**Records from a data collection:**
::::::::::

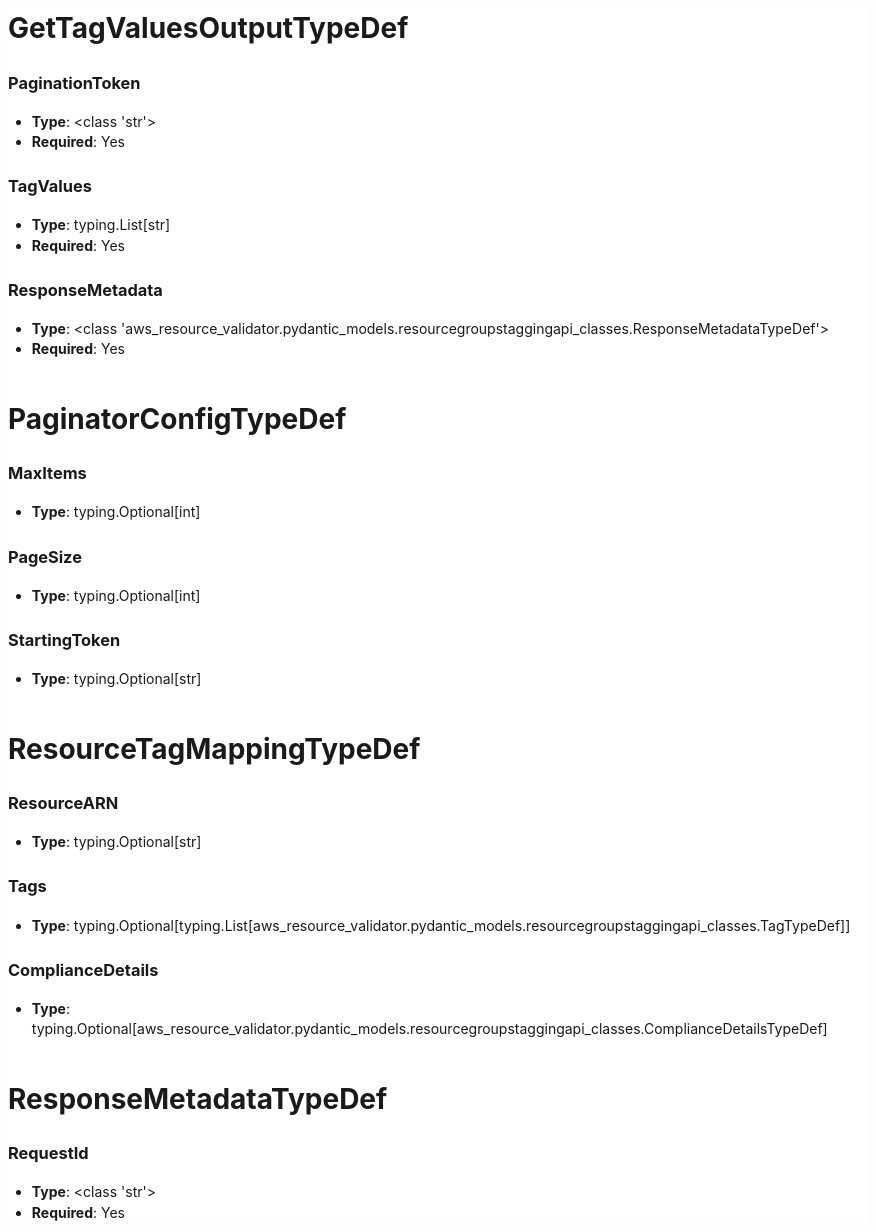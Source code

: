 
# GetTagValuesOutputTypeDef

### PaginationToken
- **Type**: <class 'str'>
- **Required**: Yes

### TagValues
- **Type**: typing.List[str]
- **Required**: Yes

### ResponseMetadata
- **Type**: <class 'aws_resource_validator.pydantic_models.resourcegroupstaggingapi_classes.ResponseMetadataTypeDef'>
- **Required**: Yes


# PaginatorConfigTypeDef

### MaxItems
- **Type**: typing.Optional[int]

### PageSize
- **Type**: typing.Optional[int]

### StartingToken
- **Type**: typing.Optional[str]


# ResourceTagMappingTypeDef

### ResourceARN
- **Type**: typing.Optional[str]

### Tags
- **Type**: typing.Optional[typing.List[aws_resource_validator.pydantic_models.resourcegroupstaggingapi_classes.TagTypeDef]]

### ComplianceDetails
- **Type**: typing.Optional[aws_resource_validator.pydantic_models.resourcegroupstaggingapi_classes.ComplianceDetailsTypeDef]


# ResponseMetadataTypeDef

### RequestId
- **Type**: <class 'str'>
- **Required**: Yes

::::::::::

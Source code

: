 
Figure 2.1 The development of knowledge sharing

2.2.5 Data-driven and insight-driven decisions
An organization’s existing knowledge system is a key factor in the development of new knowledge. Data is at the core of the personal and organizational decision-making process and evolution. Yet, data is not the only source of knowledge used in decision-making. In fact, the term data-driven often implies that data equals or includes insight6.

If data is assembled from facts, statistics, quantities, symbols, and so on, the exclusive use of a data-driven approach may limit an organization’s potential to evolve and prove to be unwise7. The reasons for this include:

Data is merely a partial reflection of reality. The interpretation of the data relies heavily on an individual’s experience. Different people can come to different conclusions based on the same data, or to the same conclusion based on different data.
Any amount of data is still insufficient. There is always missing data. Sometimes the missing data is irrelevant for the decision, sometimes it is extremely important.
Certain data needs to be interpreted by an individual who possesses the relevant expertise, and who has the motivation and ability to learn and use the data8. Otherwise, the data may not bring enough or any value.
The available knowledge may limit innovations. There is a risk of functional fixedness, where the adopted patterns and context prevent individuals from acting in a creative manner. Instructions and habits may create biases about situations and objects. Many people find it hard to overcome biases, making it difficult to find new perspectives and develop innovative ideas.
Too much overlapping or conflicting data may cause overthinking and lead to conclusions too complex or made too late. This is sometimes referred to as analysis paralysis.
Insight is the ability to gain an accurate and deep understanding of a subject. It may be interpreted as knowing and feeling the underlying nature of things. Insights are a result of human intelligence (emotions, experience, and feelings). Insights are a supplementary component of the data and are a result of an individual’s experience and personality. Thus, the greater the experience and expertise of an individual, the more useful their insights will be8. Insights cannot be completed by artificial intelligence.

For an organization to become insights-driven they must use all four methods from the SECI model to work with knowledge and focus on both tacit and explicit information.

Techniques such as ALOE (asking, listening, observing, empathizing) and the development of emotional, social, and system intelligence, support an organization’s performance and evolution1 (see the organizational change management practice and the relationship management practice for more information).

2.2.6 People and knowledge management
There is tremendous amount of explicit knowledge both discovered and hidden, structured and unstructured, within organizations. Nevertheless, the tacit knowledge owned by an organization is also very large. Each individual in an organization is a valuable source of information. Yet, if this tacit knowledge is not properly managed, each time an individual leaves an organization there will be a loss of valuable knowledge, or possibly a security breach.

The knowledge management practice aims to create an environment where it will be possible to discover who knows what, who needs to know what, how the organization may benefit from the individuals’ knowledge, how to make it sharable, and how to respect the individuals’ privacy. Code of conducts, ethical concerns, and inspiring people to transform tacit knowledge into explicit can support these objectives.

::::::::::

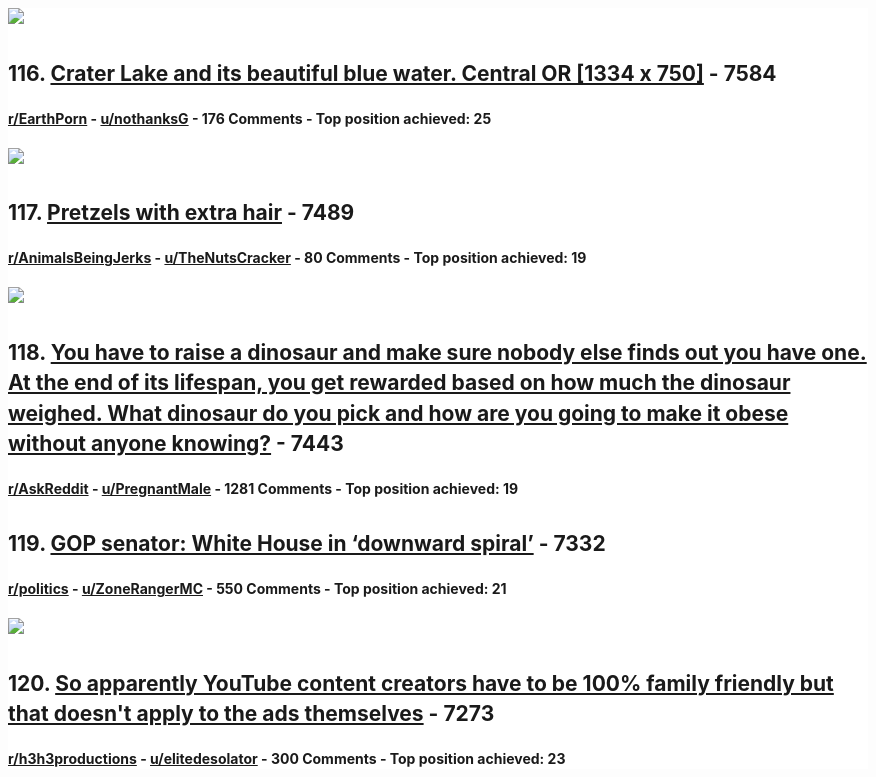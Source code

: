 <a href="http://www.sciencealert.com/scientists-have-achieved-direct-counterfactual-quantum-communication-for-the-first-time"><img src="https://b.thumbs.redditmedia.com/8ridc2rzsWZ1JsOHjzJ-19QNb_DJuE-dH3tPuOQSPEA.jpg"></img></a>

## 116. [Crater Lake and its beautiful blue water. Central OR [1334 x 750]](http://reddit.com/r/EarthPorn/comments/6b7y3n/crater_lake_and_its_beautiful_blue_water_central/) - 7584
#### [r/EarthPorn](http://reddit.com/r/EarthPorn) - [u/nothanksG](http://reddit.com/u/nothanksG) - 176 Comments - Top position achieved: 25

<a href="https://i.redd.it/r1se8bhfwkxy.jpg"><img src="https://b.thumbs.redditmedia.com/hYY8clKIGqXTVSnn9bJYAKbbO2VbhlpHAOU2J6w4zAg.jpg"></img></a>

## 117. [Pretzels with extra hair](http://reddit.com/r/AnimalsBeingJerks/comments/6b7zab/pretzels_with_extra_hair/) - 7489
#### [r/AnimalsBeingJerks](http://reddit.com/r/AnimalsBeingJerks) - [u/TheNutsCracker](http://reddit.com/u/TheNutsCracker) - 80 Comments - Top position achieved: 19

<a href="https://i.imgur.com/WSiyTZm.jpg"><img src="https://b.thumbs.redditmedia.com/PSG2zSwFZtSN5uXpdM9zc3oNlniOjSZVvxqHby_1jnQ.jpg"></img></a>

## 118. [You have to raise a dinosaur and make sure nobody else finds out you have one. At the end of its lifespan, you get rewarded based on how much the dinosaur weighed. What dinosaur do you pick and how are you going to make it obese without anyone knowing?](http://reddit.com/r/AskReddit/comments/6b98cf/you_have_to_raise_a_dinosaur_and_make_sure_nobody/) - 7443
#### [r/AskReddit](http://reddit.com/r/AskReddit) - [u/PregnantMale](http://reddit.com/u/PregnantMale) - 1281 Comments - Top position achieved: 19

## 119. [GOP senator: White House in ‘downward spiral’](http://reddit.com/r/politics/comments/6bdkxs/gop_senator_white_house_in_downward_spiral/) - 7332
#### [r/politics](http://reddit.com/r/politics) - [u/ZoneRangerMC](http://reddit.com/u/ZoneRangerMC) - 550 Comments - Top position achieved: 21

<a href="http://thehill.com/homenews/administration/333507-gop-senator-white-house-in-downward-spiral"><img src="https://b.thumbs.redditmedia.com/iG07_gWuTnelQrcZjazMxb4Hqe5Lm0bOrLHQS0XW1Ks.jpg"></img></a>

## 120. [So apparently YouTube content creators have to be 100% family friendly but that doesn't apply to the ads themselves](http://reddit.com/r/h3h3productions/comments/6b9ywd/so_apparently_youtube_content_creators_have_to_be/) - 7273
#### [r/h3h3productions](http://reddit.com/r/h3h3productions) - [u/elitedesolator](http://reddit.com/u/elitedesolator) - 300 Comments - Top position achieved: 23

::::::::::

**Instructions for the task:**
Both end lines included, restate word for word the lines above from the line with "Any amount of" to the line with "Certain data needs", and nothing else.

**Problem solution:**
Any amount of data is still insufficient. There is always missing data. Sometimes the missing data is irrelevant for the decision, sometimes it is extremely important.
Certain data needs to be interpreted by an individual who possesses the relevant expertise, and who has the motivation and ability to learn and use the data8. Otherwise, the data may not bring enough or any value.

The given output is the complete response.